Pilihan lokasi pungutan retribusi dispensasi jalan di Warung
Mangga dianggap kurang tepat oleh para pemakai jalan. Jalan di
kawasan itu selalu dipadati kendaraan. Bahkan, setiap kali ada
truk yang berhenti tiba-tiba, karena sopirnya takut kepada petugas
pemungut retribusi, pengendara di belakangnya kerap kelabakan dan
harus segera mengerem kendaraannya.
Gara-gara diberlakukannya Perda Nomor 3 Tahun 2001 itu, sejumlah
sopir truk mengeluh. Mereka harus mengeluarkan biaya tambahan yang
tidak sedikit. Apalagi umumnya truk hanya melintas sekitar 500 meter
jalan di Kota Tangerang, mulai di depan pabrik PT Surya Toto sampai
dengan gerbang tol.
"Pungutan di Warung Mangga terlalu mengada-ada. Masak hanya untuk
melintas jalan sekitar 500 meter, kami harus membayar Rp 7.500," kata
beberapa sopir truk pengangkut tanah.
Padahal, sopir-sopir itu sebelumnya telah membayar pungutan lain
di jalan yang dilalui di Kabupaten Tangerang. Salah satunya adalah
pungutan yang disebut Retribusi Jaringan, seperti yang terdapat di
selatan Pasar Serpong dan Desa Rawa Buntu, Kecamatan Serpong.
Besarnya retribusi jaringan rata-rata Rp 1.000 per truk bermuatan.

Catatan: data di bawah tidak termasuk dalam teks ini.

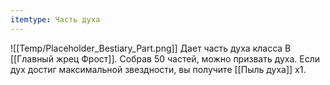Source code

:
 ```yaml
---
itemtype: Часть духа
---
```

![[Temp/Placeholder_Bestiary_Part.png]]
Дает часть духа класса B [[Главный жрец Фрост]]. Собрав 50 частей, можно призвать духа. Если дух достиг максимальной звездности, вы получите [[Пыль духа]] х1.
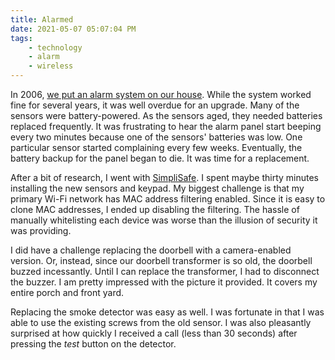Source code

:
 ```yaml
---
title: Alarmed
date: 2021-05-07 05:07:04 PM
tags: 
    - technology
    - alarm
    - wireless
---
```


In 2006, [we put an alarm system on our house](/2006/04/07/upgrades/).  While the system worked fine for several years, it was well overdue for an upgrade.  Many of the sensors were battery-powered.  As the sensors aged, they needed batteries replaced frequently.  It was frustrating to hear the alarm panel start beeping every two minutes because one of the sensors' batteries was low.  One particular sensor started complaining every few weeks.  Eventually, the battery backup for the panel began to die.  It was time for a replacement.

After a bit of research, I went with [SimpliSafe](https://simplisafe.com/).  I spent maybe thirty minutes installing the new sensors and keypad.  My biggest challenge is that my primary Wi-Fi network has MAC address filtering enabled.  Since it is easy to clone MAC addresses, I ended up disabling the filtering.  The hassle of manually whitelisting each device was worse than the illusion of security it was providing.

I did have a challenge replacing the doorbell with a camera-enabled version.  Or, instead, since our doorbell transformer is so old, the doorbell buzzed incessantly.  Until I can replace the transformer, I had to disconnect the buzzer.  I am pretty impressed with the picture it provided.  It covers my entire porch and front yard.  

Replacing the smoke detector was easy as well.  I was fortunate in that I was able to use the existing screws from the old sensor.  I was also pleasantly surprised at how quickly I received a call (less than 30 seconds) after pressing the *test* button on the detector.
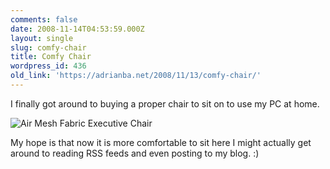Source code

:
 ```yaml
---
comments: false
date: 2008-11-14T04:53:59.000Z
layout: single
slug: comfy-chair
title: Comfy Chair
wordpress_id: 436
old_link: 'https://adrianba.net/2008/11/13/comfy-chair/'
---
```

I finally got around to buying a proper chair to sit on to use my PC at home.

 

![Air Mesh Fabric Executive Chair](http://content.officemax.com/catalog/images/209x186/21223702i_01.jpg)

 

My hope is that now it is more comfortable to sit here I might actually get around to reading RSS feeds and even posting to my blog. :)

Dasar penarikan retribusi jaringan adalah Perda Kabupaten Tangerang
Nomor 4 Tahun 2000.
Retribusi dispensasi pemakaian jalan belum diterapkan di
Kabupaten Tangerang. Namun, seorang petugas Dinas Perhubungan
setempat menyatakan, retribusi itu tidak lama lagi akan diberlakukan.
Perda-nya sudah disetujui oleh DPRD setempat. "Saat ini lagi survei,"
katanya.
ERA otonomi daerah saat ini memang telah mendorong semua daerah-
kota maupun kabupaten-seperti berlomba mencari pendapatan asli daerah
(PAD) sebanyak-banyaknya. Salah satu cara yang dilakukan di antaranya
adalah retribusi dispensasi pemakaian jalan, seperti yang sudah
diberlakukan Pemkot Tangerang.
Tempat pemungutan retribusi dispensasi jalan di Kota Tangerang
terdapat di sejumlah jalan yang berbatasan dengan DKI Jakarta dan
Kabupaten Tangerang. Salah satu pos bahkan terdapat di Kebon Nanas,
yang lokasinya kurang dari satu kilometer ke arah utara dari Warung
Mangga.
"Pos di Kebon Nanas untuk menjaring truk bermuatan yang baru
keluar dari jalan tol dan menuju ke Kota Tangerang," kata Kepala
Bagian Informasi dan Komunikasi Pemkot Tangerang E Herry Kusnadi.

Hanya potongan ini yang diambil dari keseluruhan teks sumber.